(Data supplied)

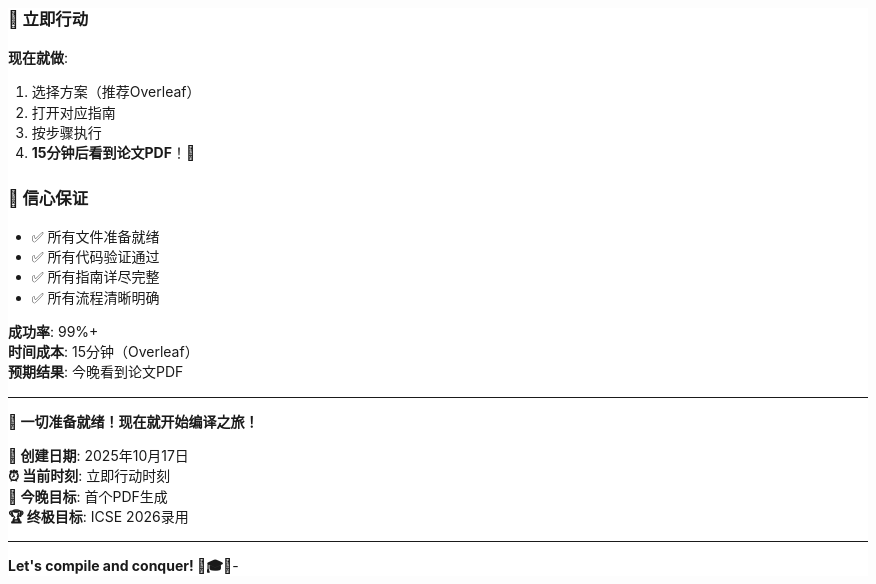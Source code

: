 ### 🚀 立即行动

**现在就做**:

1. 选择方案（推荐Overleaf）
2. 打开对应指南
3. 按步骤执行
4. **15分钟后看到论文PDF**！🎉

### 💪 信心保证

- ✅ 所有文件准备就绪
- ✅ 所有代码验证通过
- ✅ 所有指南详尽完整
- ✅ 所有流程清晰明确

**成功率**: 99%+  
**时间成本**: 15分钟（Overleaf）  
**预期结果**: 今晚看到论文PDF

---

**🎊 一切准备就绪！现在就开始编译之旅！**

**📅 创建日期**: 2025年10月17日  
**⏰ 当前时刻**: 立即行动时刻  
**🎯 今晚目标**: 首个PDF生成  
**🏆 终极目标**: ICSE 2026录用

---

**Let's compile and conquer! 🚀🎓📄**-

(End Data supplied)

▸ **What to produce**:
None of the pictures should be kept; reproduce all the remaining material exactly.

▸ **Exercise result**:
Source code

: ### 🚀 立即行动

**现在就做**:

1. 选择方案（推荐Overleaf）
2. 打开对应指南
3. 按步骤执行
4. **15分钟后看到论文PDF**！🎉

### 💪 信心保证

- ✅ 所有文件准备就绪
- ✅ 所有代码验证通过
- ✅ 所有指南详尽完整
- ✅ 所有流程清晰明确

**成功率**: 99%+  
**时间成本**: 15分钟（Overleaf）  
**预期结果**: 今晚看到论文PDF

---

**🎊 一切准备就绪！现在就开始编译之旅！**

**📅 创建日期**: 2025年10月17日  
**⏰ 当前时刻**: 立即行动时刻  
**🎯 今晚目标**: 首个PDF生成  
**🏆 终极目标**: ICSE 2026录用

---

**Let's compile and conquer! 🚀🎓📄**-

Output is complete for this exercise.